++++ Material for the task

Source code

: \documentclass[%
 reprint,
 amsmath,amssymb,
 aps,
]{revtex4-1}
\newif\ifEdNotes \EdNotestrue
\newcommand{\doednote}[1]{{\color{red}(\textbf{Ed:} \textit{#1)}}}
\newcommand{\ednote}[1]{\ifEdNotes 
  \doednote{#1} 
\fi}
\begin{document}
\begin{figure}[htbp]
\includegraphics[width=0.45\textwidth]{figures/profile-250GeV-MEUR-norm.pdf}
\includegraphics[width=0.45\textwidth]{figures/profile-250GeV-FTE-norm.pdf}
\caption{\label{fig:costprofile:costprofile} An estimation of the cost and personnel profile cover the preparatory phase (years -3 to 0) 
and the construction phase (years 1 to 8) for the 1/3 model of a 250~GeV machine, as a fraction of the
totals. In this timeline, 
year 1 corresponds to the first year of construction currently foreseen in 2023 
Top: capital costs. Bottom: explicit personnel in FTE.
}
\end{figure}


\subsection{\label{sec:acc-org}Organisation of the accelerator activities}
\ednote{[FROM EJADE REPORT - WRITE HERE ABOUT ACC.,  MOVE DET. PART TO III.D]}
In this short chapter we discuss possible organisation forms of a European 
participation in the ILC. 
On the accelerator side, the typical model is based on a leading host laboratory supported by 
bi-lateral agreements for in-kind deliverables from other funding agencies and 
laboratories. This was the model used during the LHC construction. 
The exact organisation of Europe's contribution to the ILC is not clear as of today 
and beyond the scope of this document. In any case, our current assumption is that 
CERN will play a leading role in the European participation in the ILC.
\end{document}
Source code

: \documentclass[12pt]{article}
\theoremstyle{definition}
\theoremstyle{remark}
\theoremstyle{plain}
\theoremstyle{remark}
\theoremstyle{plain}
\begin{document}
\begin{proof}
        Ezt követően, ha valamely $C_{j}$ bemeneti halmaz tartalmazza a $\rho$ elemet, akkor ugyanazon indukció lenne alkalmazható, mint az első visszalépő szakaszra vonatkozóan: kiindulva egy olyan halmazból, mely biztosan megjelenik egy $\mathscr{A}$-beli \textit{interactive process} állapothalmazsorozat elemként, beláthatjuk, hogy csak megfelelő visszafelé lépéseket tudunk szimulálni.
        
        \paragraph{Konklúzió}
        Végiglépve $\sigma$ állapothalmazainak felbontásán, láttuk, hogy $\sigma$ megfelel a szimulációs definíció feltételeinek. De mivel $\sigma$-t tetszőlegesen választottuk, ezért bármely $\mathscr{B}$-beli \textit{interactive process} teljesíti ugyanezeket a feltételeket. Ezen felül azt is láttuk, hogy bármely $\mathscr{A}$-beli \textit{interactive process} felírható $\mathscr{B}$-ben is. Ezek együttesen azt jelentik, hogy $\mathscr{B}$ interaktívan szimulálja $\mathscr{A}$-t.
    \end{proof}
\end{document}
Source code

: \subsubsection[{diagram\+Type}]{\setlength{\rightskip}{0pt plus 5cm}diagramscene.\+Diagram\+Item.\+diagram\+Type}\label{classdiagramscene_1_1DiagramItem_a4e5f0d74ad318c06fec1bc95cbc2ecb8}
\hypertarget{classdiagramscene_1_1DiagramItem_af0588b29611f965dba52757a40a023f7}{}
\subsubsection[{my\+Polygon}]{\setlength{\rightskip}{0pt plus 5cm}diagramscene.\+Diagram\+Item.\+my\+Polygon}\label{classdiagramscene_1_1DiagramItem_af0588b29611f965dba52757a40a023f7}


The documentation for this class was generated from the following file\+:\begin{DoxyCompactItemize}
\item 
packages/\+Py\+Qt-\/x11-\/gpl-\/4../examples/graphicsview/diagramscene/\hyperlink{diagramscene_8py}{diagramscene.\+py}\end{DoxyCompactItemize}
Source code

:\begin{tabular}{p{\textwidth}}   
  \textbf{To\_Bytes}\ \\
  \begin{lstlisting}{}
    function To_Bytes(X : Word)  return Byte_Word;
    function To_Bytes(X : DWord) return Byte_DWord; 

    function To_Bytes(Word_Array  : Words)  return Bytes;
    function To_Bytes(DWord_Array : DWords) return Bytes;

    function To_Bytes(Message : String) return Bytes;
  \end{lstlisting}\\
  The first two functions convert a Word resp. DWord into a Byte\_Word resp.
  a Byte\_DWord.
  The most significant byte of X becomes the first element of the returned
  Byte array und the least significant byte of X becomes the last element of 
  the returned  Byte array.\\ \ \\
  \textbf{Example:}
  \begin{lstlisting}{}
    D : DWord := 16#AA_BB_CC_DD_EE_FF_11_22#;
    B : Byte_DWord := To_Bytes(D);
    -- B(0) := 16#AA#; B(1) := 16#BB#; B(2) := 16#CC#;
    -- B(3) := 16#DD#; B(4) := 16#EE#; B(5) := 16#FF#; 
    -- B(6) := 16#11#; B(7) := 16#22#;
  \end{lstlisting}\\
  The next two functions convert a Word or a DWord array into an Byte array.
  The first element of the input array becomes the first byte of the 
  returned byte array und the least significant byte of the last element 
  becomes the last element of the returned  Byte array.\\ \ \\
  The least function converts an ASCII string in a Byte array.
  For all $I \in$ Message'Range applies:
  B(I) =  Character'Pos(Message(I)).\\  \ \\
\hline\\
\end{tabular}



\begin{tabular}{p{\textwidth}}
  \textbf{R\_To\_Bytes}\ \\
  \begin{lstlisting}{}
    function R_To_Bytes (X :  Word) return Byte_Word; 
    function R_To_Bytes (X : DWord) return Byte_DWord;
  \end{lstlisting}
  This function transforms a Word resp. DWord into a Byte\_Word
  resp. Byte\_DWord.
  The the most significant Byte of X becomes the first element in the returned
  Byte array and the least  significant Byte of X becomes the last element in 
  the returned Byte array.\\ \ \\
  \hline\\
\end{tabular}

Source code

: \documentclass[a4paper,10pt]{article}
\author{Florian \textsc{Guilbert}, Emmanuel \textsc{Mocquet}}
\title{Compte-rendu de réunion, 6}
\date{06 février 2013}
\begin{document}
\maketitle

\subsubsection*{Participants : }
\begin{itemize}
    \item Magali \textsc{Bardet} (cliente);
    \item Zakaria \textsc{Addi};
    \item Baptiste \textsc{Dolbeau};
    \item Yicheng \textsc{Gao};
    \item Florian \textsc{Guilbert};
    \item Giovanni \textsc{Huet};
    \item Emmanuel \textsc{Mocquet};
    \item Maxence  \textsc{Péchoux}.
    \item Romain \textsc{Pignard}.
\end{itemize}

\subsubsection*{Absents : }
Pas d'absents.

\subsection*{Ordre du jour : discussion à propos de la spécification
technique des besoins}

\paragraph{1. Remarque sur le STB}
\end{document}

++++++++

_Exercise instructions_: Search the entries above for "textsc". Show every line that has it.

_Solution to this task_:
\author{Florian \textsc{Guilbert}, Emmanuel \textsc{Mocquet}}
    \item Magali \textsc{Bardet} (cliente);
    \item Zakaria \textsc{Addi};
    \item Baptiste \textsc{Dolbeau};
    \item Yicheng \textsc{Gao};
    \item Florian \textsc{Guilbert};
    \item Giovanni \textsc{Huet};
    \item Emmanuel \textsc{Mocquet};
    \item Maxence  \textsc{Péchoux}.
    \item Romain \textsc{Pignard}.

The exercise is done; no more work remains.